EXERCISE BRIEF
Set down each entry below exactly as it stands.

[Data entries]
******
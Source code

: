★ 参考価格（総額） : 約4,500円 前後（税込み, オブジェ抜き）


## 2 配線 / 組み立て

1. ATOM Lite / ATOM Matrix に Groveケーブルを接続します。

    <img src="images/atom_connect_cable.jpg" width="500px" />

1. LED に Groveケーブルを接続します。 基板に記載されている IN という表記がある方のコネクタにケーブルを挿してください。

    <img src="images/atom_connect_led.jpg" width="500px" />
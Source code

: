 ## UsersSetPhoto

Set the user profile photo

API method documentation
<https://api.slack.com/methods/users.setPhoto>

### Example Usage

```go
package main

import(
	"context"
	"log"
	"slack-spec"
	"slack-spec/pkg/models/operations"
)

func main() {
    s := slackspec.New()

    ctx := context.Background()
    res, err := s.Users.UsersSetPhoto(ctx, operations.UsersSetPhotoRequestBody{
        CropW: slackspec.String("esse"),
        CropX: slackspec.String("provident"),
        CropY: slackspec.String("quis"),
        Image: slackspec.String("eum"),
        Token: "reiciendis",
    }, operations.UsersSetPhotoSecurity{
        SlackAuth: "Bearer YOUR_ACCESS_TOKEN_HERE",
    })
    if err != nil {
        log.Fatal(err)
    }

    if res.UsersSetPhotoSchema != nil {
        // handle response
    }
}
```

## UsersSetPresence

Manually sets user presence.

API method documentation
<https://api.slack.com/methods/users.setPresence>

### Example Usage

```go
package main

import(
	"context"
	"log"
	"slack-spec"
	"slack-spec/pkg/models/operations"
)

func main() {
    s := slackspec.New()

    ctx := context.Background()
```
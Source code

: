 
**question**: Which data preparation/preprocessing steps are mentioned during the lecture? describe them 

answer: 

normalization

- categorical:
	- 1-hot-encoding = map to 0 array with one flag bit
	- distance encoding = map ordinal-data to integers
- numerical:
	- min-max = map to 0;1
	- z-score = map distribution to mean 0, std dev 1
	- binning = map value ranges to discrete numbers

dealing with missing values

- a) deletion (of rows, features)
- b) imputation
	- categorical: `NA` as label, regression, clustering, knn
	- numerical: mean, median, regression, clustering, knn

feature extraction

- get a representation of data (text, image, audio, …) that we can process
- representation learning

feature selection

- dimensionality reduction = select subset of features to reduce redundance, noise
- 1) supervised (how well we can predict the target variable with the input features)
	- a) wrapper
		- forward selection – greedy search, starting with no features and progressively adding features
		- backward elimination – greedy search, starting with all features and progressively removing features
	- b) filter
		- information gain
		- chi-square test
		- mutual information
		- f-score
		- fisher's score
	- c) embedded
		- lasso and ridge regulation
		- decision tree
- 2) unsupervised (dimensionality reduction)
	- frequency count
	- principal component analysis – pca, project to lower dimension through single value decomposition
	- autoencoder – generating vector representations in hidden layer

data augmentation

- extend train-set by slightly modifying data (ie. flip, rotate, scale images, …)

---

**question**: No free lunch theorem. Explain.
******
EXERCISE ANSWER
Source code

:★ 参考価格（総額） : 約4,500円 前後（税込み, オブジェ抜き）


## 2 配線 / 組み立て

1. ATOM Lite / ATOM Matrix に Groveケーブルを接続します。

    <img src="images/atom_connect_cable.jpg" width="500px" />

1. LED に Groveケーブルを接続します。 基板に記載されている IN という表記がある方のコネクタにケーブルを挿してください。

    <img src="images/atom_connect_led.jpg" width="500px" />
Source code

: ## UsersSetPhoto

Set the user profile photo

API method documentation
<https://api.slack.com/methods/users.setPhoto>

### Example Usage

```go
package main

import(
	"context"
	"log"
	"slack-spec"
	"slack-spec/pkg/models/operations"
)

func main() {
    s := slackspec.New()

    ctx := context.Background()
    res, err := s.Users.UsersSetPhoto(ctx, operations.UsersSetPhotoRequestBody{
        CropW: slackspec.String("esse"),
        CropX: slackspec.String("provident"),
        CropY: slackspec.String("quis"),
        Image: slackspec.String("eum"),
        Token: "reiciendis",
    }, operations.UsersSetPhotoSecurity{
        SlackAuth: "Bearer YOUR_ACCESS_TOKEN_HERE",
    })
    if err != nil {
        log.Fatal(err)
    }

    if res.UsersSetPhotoSchema != nil {
        // handle response
    }
}
```

## UsersSetPresence

Manually sets user presence.

API method documentation
<https://api.slack.com/methods/users.setPresence>

### Example Usage

```go
package main

import(
	"context"
	"log"
	"slack-spec"
	"slack-spec/pkg/models/operations"
)

func main() {
    s := slackspec.New()

    ctx := context.Background()
```
Source code

: 
**question**: Which data preparation/preprocessing steps are mentioned during the lecture? describe them 

answer: 

normalization

- categorical:
	- 1-hot-encoding = map to 0 array with one flag bit
	- distance encoding = map ordinal-data to integers
- numerical:
	- min-max = map to 0;1
	- z-score = map distribution to mean 0, std dev 1
	- binning = map value ranges to discrete numbers

dealing with missing values

- a) deletion (of rows, features)
- b) imputation
	- categorical: `NA` as label, regression, clustering, knn
	- numerical: mean, median, regression, clustering, knn

feature extraction

- get a representation of data (text, image, audio, …) that we can process
- representation learning

feature selection

- dimensionality reduction = select subset of features to reduce redundance, noise
- 1) supervised (how well we can predict the target variable with the input features)
	- a) wrapper
		- forward selection – greedy search, starting with no features and progressively adding features
		- backward elimination – greedy search, starting with all features and progressively removing features
	- b) filter
		- information gain
		- chi-square test
		- mutual information
		- f-score
		- fisher's score
	- c) embedded
		- lasso and ridge regulation
		- decision tree
- 2) unsupervised (dimensionality reduction)
	- frequency count
	- principal component analysis – pca, project to lower dimension through single value decomposition
	- autoencoder – generating vector representations in hidden layer

data augmentation

- extend train-set by slightly modifying data (ie. flip, rotate, scale images, …)

---

**question**: No free lunch theorem. Explain.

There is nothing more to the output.